Work instructions:
When the line containing "vagy a DirectQueryhez." is found in the data below, copy it and each line after it through the line containing "A más diagramokban", exactly and with no others.

Data extracted from a collection:
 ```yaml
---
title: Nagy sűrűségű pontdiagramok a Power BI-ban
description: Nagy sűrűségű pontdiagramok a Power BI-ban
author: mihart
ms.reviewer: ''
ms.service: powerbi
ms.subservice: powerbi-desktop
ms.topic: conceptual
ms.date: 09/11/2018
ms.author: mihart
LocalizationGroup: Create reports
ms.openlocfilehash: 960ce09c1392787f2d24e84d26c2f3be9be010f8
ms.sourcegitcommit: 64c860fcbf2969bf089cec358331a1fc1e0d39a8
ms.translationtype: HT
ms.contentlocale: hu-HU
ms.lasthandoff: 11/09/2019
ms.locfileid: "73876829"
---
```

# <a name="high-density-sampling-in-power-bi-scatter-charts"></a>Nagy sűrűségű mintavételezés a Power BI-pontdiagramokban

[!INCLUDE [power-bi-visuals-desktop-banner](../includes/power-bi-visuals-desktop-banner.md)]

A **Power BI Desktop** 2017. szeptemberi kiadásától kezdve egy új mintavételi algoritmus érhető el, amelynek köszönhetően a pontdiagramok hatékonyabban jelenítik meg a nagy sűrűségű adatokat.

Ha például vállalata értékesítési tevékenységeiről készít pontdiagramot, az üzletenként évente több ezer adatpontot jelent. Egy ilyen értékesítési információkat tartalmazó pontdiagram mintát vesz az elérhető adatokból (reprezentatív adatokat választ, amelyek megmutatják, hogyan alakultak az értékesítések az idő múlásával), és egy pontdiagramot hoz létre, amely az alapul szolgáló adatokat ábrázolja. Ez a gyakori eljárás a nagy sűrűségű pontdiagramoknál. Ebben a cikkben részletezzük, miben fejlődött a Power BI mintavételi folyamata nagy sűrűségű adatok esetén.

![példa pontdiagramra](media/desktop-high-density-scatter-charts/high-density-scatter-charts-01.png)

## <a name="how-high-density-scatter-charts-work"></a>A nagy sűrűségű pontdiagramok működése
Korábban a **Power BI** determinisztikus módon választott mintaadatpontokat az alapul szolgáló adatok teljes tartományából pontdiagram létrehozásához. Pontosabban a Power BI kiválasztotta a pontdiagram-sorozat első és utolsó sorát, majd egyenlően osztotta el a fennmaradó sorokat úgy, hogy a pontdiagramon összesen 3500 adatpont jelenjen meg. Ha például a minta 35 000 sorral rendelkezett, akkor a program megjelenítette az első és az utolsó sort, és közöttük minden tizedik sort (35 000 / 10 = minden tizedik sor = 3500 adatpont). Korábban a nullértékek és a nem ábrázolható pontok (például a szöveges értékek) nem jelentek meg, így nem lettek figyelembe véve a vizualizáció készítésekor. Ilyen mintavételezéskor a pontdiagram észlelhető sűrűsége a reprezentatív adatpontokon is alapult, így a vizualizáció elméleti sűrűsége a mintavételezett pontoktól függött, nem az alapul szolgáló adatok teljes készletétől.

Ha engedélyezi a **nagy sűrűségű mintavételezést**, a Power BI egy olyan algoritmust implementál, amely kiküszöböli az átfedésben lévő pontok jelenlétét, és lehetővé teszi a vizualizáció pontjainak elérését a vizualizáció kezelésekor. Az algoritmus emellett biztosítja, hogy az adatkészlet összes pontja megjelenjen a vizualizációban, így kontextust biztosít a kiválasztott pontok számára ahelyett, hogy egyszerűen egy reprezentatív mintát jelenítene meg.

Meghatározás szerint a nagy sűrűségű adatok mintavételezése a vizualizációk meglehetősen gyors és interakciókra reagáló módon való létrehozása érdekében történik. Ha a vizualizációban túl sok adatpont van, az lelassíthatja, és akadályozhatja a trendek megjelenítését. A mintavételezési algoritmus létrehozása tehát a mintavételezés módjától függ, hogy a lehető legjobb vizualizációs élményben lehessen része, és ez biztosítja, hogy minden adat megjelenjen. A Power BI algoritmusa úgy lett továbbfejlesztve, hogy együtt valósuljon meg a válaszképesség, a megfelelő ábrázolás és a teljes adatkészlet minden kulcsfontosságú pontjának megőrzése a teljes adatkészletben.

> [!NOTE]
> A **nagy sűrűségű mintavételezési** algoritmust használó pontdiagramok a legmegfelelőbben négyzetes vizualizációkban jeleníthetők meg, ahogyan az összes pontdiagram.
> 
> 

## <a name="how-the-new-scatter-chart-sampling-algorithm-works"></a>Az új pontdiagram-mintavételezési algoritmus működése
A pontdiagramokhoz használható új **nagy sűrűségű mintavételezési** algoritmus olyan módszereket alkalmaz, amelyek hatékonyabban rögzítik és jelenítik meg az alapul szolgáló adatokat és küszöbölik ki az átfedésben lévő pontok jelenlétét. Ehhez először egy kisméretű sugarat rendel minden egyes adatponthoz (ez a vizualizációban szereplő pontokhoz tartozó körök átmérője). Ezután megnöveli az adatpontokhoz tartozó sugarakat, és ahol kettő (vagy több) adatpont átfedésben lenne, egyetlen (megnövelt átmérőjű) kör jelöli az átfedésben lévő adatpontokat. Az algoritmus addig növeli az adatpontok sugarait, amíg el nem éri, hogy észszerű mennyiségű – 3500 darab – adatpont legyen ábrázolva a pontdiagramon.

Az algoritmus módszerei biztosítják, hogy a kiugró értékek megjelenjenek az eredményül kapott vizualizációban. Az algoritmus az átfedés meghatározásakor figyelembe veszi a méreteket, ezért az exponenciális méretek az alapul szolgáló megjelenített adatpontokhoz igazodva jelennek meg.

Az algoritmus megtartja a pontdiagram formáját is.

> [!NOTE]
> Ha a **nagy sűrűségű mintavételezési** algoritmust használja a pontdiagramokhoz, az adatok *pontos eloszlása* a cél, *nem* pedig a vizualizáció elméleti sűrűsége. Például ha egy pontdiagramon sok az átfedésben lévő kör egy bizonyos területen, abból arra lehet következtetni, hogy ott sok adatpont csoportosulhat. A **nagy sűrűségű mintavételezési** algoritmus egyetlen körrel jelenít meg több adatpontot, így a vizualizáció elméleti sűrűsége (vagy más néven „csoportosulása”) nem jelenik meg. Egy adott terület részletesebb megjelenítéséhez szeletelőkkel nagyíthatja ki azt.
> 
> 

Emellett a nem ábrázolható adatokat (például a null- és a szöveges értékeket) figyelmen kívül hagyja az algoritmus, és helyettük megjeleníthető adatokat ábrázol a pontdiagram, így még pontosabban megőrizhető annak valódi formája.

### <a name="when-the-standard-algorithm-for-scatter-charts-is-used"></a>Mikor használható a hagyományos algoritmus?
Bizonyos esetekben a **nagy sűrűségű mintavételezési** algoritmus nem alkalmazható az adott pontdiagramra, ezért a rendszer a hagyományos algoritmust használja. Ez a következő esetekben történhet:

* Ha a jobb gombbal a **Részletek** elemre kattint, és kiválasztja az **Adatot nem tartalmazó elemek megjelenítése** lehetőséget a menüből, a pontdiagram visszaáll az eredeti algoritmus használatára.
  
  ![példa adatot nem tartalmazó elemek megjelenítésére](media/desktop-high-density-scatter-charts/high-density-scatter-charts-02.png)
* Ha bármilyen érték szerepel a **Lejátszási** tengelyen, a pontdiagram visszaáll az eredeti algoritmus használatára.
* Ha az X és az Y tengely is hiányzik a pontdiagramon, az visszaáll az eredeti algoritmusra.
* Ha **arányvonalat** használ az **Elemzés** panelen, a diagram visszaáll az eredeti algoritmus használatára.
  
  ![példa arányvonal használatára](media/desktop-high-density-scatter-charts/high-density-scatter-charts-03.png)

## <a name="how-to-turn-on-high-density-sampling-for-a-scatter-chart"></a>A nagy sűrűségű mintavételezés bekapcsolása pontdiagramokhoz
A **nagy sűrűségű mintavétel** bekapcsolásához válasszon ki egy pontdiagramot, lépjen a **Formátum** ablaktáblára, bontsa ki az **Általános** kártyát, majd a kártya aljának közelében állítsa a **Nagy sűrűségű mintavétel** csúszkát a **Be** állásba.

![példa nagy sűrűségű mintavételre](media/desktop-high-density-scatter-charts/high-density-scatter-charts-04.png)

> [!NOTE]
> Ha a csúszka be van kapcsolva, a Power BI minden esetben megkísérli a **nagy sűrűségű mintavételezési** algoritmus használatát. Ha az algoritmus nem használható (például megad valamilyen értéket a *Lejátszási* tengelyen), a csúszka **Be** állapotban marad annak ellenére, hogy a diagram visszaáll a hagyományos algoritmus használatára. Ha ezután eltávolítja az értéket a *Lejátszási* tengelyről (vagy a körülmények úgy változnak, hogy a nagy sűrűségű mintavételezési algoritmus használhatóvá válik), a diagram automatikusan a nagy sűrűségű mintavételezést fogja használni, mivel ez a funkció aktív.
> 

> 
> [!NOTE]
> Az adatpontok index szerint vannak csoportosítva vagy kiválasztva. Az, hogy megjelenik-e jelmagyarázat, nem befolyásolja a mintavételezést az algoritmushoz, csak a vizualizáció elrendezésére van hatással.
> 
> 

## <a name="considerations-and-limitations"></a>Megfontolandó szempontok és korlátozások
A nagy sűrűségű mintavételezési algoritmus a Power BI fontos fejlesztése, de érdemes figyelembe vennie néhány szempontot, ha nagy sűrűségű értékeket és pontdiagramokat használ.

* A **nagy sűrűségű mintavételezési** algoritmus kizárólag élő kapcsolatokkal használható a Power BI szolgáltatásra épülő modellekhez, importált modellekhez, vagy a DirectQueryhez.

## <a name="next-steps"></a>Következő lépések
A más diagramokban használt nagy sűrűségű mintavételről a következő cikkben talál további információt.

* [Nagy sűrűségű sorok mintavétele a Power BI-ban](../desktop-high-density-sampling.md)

Solution for this problem:
* A **nagy sűrűségű mintavételezési** algoritmus kizárólag élő kapcsolatokkal használható a Power BI szolgáltatásra épülő modellekhez, importált modellekhez, vagy a DirectQueryhez.

## <a name="next-steps"></a>Következő lépések
A más diagramokban használt nagy sűrűségű mintavételről a következő cikkben talál további információt.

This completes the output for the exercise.